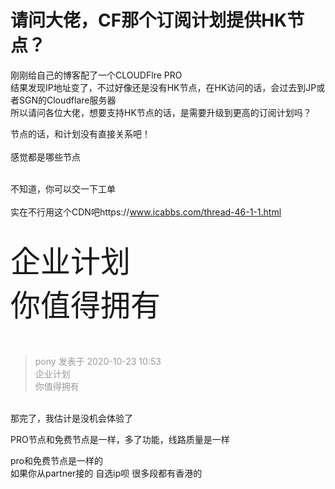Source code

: # 请问大佬，CF那个订阅计划提供HK节点？


刚刚给自己的博客配了一个CLOUDFlre PRO<br />
结果发现IP地址变了，不过好像还是没有HK节点，在HK访问的话，会过去到JP或者SGN的Cloudflare服务器<br />
所以请问各位大佬，想要支持HK节点的话，是需要升级到更高的订阅计划吗？

节点的话，和计划没有直接关系吧！<br />
<br />
感觉都是哪些节点<br />
<br />
<img src="static/image/smiley/default/sad.gif" smilieid="2" border="0" alt="" /><img src="static/image/smiley/default/sad.gif" smilieid="2" border="0" alt="" /><img src="static/image/smiley/default/sad.gif" smilieid="2" border="0" alt="" />

不知道，你可以交一下工单<br />
<br />
实在不行用这个CDN吧https://www.icabbs.com/thread-46-1-1.html

<img id="aimg_aBoX7" onclick="zoom(this, this.src, 0, 0, 0)" class="zoom" src="https://01.urlnode.com/2020/10/23/_20201023105303.png" onmouseover="img_onmouseoverfunc(this)" onload="thumbImg(this)" border="0" alt="" /><br />
<br />
<font size="7">企业计划<br />
你值得拥有</font><br />
<br />
<br />
<img src="static/image/smiley/default/lol.gif" smilieid="12" border="0" alt="" /> 

<div class="quote"><blockquote><font color="#999999">pony 发表于 2020-10-23 10:53</font><br />
<font color="#999999">企业计划<br />
你值得拥有</font></blockquote></div><br />
那完了，我估计是没机会体验了

PRO节点和免费节点是一样，多了功能，线路质量是一样

pro和免费节点是一样的<br />
如果你从partner接的 自选ip呗 很多段都有香港的
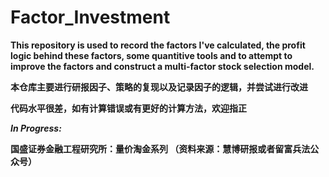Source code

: # Factor_Investment
**This repository is used to record the factors I've calculated, the profit logic behind these factors, some quantitive tools and to attempt to improve the factors and construct a multi-factor stock selection model.**

**本仓库主要进行研报因子、策略的复现以及记录因子的逻辑，并尝试进行改进**

**代码水平很差，如有计算错误或有更好的计算方法，欢迎指正**

***In Progress:***

**国盛证券金融工程研究所：量价淘金系列 （资料来源：慧博研报或者留富兵法公众号）**
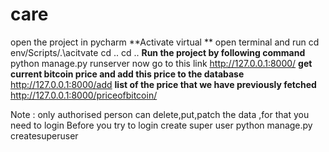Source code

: # care
open the project in pycharm
**Activate virtual **
  open terminal and run
  cd env/Scripts/.\acitvate
  cd ..
  cd ..
**Run the project by following command**
  python manage.py runserver
  now go to this link
  http://127.0.0.1:8000/
**get current bitcoin price and add this price to the database**
  http://127.0.0.1:8000/add
**list of the price that we have previously fetched**
  http://127.0.0.1:8000/priceofbitcoin/
  
Note : only authorised person can delete,put,patch the data ,for that you need to login
       Before you try to login create super user
       python manage.py createsuperuser
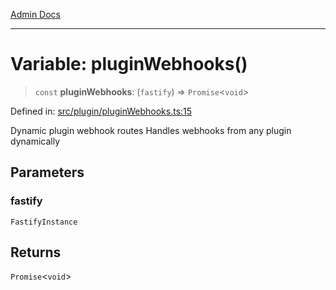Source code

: [Admin Docs](/)

***

# Variable: pluginWebhooks()

> `const` **pluginWebhooks**: (`fastify`) => `Promise`\<`void`\>

Defined in: [src/plugin/pluginWebhooks.ts:15](https://github.com/Sourya07/talawa-api/blob/3df16fa5fb47e8947dc575f048aef648ae9ebcf8/src/plugin/pluginWebhooks.ts#L15)

Dynamic plugin webhook routes
Handles webhooks from any plugin dynamically

## Parameters

### fastify

`FastifyInstance`

## Returns

`Promise`\<`void`\>
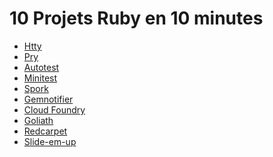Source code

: 10 Projets Ruby en 10 minutes
=============================

* [Htty](http://htty.github.com/)
* [Pry](http://rdoc.info/github/banister/pry/master/file/README.markdown)
* [Autotest](http://www.zenspider.com/ZSS/Products/ZenTest/)
* [Minitest](http://bfts.rubyforge.org/minitest/)
* [Spork](https://github.com/timcharper/spork)
* [Gemnotifier](http://gemnotifier.org/)
* [Cloud Foundry](http://cloudfoundry.org/)
* [Goliath](http://postrank-labs.github.com/goliath/)
* [Redcarpet](https://github.com/tanoku/redcarpet)
* [Slide-em-up](https://github.com/nono/slide-em-up)

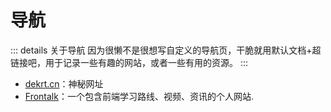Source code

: # 导航

::: details 关于导航
因为很懒不是很想写自定义的导航页，干脆就用默认文档+超链接吧，用于记录一些有趣的网站，或者一些有用的资源。
:::

- [dekrt.cn](https://dekrt.cn/)：神秘网址
- [Frontalk](https://front-talk.com/)：一个包含前端学习路线、视频、资讯的个人网站.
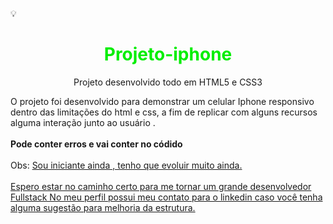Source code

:   💡<h1 align="center"><font color="\green\">Projeto-iphone</font></h1>
  <p align="center"> Projeto desenvolvido todo em HTML5 e CSS3 </p>
   <p> O projeto foi desenvolvido para demonstrar um celular Iphone responsivo dentro das limitações do html e css,
   a fim de replicar com alguns recursos alguma interação junto ao usuário .
   <br></br>
   <b>Pode conter erros e vai conter no códido</b>
   <br></br>
  Obs: <u>Sou iniciante ainda , tenho que evoluir muito ainda. <br></br>
   Espero estar no caminho certo para me tornar um grande desenvolvedor Fullstack
   No meu perfil possui meu contato para o linkedin caso você tenha alguma sugestão para melhoria da estrutura.</u>
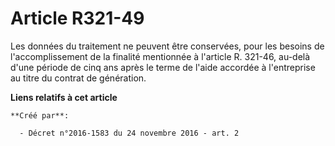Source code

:# Article R321-49

Les données du traitement ne peuvent être conservées, pour les besoins de l'accomplissement de la finalité mentionnée à
l'article R. 321-46, au-delà d'une période de cinq ans après le terme de l'aide accordée à l'entreprise au titre du contrat
de génération.

**Liens relatifs à cet article**

	**Créé par**:

	  - Décret n°2016-1583 du 24 novembre 2016 - art. 2
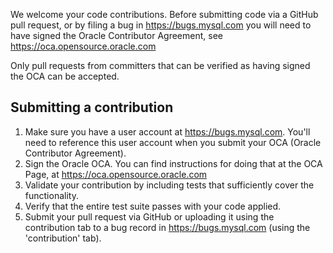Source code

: We welcome your code contributions. Before submitting code via a GitHub pull
request, or by filing a bug in https://bugs.mysql.com you will need to have
signed the Oracle Contributor Agreement, see https://oca.opensource.oracle.com

Only pull requests from committers that can be verified as having signed the OCA
can be accepted.

Submitting a contribution
-------------------------

1. Make sure you have a user account at https://bugs.mysql.com. You'll need to reference
    this user account when you submit your OCA (Oracle Contributor Agreement).
2. Sign the Oracle OCA. You can find instructions for doing that at the OCA Page,
    at https://oca.opensource.oracle.com
3. Validate your contribution by including tests that sufficiently cover the functionality.
4. Verify that the entire test suite passes with your code applied.
5. Submit your pull request via GitHub or uploading it using the contribution tab to a bug
    record in https://bugs.mysql.com (using the 'contribution' tab).
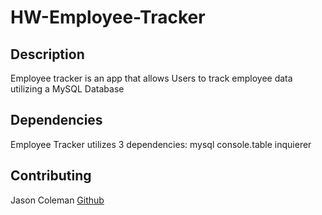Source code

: # HW-Employee-Tracker

## Description

Employee tracker is an app that allows Users to track employee data utilizing a MySQL Database

## Dependencies

Employee Tracker utilizes 3 dependencies:
mysql
console.table
inquierer

## Contributing

Jason Coleman [Github](https://github.com/JmCole19)

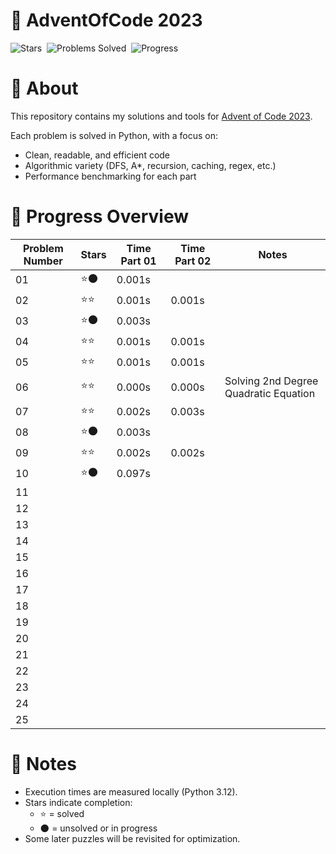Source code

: 
# 🎄 AdventOfCode 2023

![Stars](https://img.shields.io/badge/Stars-13%2F50-yellow) &nbsp;![Problems Solved](https://img.shields.io/badge/Problems-9%2F25-blue) &nbsp;![Progress](https://img.shields.io/badge/Progress-████████░░░░░░░░░░░░░░░░░_32%25-777777)

# 📖 About

This repository contains my solutions and tools for [Advent of Code 2023](https://adventofcode.com/2023).

Each problem is solved in Python, with a focus on:
- Clean, readable, and efficient code
- Algorithmic variety (DFS, A*, recursion, caching, regex, etc.)
- Performance benchmarking for each part

# 🧠 Progress Overview

| **Problem Number** | **Stars** | **Time Part 01** | **Time Part 02** | **Notes** |
|---|---|---|---|---|
| 01 | ⭐🌑 | 0.001s |  |  |
| 02 | ⭐⭐ | 0.001s | 0.001s |  |
| 03 | ⭐🌑 | 0.003s |  |  |
| 04 | ⭐⭐ | 0.001s | 0.001s |  |
| 05 | ⭐⭐ | 0.001s | 0.001s |  |
| 06 | ⭐⭐ | 0.000s | 0.000s | Solving 2nd Degree Quadratic Equation |
| 07 | ⭐⭐ | 0.002s | 0.003s |  |
| 08 | ⭐🌑 | 0.003s |  |  |
| 09 | ⭐⭐ | 0.002s | 0.002s |  |
| 10 | ⭐🌑 | 0.097s |  |  |
| 11 |  |  |  |  |
| 12 |  |  |  |  |
| 13 |  |  |  |  |
| 14 |  |  |  |  |
| 15 |  |  |  |  |
| 16 |  |  |  |  |
| 17 |  |  |  |  |
| 18 |  |  |  |  |
| 19 |  |  |  |  |
| 20 |  |  |  |  |
| 21 |  |  |  |  |
| 22 |  |  |  |  |
| 23 |  |  |  |  |
| 24 |  |  |  |  |
| 25 |  |  |  |  |

# 💬 Notes

- Execution times are measured locally (Python 3.12).
- Stars indicate completion:
    - ⭐ = solved
    - 🌑 = unsolved or in progress
- Some later puzzles will be revisited for optimization.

..........

▶ **Work task**: Within the listing above, extract exactly the lines from the line with "request, or by" to the line with "1. Make sure", the two named lines included, and no others.

▶ **Exercise answer**:
request, or by filing a bug in https://bugs.mysql.com you will need to have
signed the Oracle Contributor Agreement, see https://oca.opensource.oracle.com

Only pull requests from committers that can be verified as having signed the OCA
can be accepted.

Submitting a contribution
-------------------------

1. Make sure you have a user account at https://bugs.mysql.com. You'll need to reference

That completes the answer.